The "--name" is what we want to call the container that gets created. Further down in the command you'll see "kali_base" followed by "/bin/bash". This indicates which image we want to use to create our image, and that we want to return a command prompt.

Once you edit the details to match your local system, copy and paste the entire command into the terminal.

Upon successful completion you should be presented with a Linux root bash like this:

┌──(root💀33b224f6c0c2)-[/]
└─#

BOOM! Did you see how fast that came up!

Confirm our Kali Docker container is good to go

Using the terminal in our new Kali Docker container, navigate to the /home directory and confirm that the "shared" folder is present.

cd /home

ls

Persistence and the Shared directory

Everything is good to go, but we have one last important item to go over. The shared directory.

On the local host, go to the directory you indicated to be shared with the container.
On the local host, using any IDE of your choice create a document called hello.txt inside of the shared directory.
Paste the following into the hello.txt document, and make sure it's saved into the shared directory on the host.

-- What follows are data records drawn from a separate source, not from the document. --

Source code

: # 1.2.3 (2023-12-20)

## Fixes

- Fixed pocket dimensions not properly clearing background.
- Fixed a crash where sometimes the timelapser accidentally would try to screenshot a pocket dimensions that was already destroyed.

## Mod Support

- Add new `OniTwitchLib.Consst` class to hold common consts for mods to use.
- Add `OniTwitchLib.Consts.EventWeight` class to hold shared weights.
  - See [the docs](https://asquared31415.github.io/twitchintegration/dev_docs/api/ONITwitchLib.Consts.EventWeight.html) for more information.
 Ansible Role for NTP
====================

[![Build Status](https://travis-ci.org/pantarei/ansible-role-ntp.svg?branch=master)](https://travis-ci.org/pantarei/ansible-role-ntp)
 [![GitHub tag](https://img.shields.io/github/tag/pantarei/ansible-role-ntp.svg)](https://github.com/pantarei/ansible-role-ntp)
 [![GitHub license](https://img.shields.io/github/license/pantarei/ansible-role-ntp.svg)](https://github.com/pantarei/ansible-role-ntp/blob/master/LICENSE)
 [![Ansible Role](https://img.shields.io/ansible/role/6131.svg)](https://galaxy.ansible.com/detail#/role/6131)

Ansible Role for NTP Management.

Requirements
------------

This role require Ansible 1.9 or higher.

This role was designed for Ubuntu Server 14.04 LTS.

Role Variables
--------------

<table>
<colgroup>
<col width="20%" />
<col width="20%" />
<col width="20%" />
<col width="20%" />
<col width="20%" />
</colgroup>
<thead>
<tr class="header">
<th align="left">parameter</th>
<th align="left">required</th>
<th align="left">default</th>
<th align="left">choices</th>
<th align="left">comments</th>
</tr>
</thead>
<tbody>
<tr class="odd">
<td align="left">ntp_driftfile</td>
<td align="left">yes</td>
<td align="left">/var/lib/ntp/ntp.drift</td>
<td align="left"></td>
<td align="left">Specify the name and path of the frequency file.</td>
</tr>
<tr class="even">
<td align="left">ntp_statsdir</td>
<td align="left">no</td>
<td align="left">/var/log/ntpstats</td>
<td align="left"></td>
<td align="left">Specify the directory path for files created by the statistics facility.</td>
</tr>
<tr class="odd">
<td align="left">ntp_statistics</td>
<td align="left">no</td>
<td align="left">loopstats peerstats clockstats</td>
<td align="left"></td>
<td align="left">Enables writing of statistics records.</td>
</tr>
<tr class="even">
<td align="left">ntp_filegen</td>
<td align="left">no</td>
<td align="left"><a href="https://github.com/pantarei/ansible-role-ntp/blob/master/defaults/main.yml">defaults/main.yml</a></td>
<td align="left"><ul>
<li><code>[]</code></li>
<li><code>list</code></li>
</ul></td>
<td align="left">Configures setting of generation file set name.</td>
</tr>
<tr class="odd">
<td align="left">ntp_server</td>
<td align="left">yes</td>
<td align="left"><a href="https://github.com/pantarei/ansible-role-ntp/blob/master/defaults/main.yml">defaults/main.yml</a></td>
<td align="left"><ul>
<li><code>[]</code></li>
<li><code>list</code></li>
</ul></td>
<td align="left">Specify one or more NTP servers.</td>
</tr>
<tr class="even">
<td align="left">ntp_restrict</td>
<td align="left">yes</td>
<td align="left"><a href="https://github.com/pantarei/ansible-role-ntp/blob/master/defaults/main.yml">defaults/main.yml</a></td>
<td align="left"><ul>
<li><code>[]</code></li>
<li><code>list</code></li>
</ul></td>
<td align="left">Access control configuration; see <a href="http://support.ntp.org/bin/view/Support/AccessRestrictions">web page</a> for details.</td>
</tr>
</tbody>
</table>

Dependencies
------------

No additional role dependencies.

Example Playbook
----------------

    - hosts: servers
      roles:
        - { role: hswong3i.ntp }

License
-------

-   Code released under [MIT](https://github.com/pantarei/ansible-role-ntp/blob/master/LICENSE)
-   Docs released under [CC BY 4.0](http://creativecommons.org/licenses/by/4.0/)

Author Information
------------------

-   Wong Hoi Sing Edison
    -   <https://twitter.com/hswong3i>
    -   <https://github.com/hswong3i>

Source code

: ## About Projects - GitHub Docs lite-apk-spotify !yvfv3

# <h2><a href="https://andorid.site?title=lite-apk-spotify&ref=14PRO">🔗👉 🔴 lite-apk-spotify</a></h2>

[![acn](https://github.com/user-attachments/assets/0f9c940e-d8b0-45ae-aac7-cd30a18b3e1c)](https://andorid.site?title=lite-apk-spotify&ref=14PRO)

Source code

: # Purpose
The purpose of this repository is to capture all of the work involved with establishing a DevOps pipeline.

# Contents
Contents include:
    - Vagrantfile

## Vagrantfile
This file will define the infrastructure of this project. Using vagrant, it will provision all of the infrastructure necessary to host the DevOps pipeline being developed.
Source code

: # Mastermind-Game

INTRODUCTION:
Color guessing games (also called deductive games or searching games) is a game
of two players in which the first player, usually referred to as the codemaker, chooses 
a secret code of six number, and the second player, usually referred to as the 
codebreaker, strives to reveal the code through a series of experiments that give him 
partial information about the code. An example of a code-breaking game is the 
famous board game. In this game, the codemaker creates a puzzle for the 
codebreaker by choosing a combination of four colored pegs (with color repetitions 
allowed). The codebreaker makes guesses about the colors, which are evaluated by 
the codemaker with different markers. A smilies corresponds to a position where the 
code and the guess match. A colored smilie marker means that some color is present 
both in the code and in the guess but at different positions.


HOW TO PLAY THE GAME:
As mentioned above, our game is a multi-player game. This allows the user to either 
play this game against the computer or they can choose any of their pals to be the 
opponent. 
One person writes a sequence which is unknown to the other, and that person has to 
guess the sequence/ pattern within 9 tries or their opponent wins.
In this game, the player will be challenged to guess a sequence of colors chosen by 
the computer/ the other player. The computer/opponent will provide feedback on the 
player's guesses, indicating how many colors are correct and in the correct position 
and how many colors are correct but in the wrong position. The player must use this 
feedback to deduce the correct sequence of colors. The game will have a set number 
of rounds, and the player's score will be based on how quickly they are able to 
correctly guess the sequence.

Hello Kali Docker container!

Go back to the terminal with your running Kali Docker container and navigate to the /home/shared directory and list it's contents

cd /shared

ls

You should see the hello.go document we created in our local IDE! Use the cat command to read the content of hello.txt.

cat hello.txt

Hello Kali Docker container!

Now we can edit and share files between the host operating system and the new Kali Docker container.

Kali Docker container complete!

That's it! We now have a "containerized" Kali Linux Docker container that we can launch in seconds, easily share files between the host and the container, and have any files persist thanks to our shared directory.

PLEASE NOTE ... Any files stored outside of the /shared directory will not persist, and will be destroyed when you exit the container.

Once it's up and running, you can install any packages, experiment, and break things all without damaging your host system. What's even better is that the Kali Docker container is reset every time you run a new container with our kali_base image.

I hope you've enjoyed this tutorial and good luck!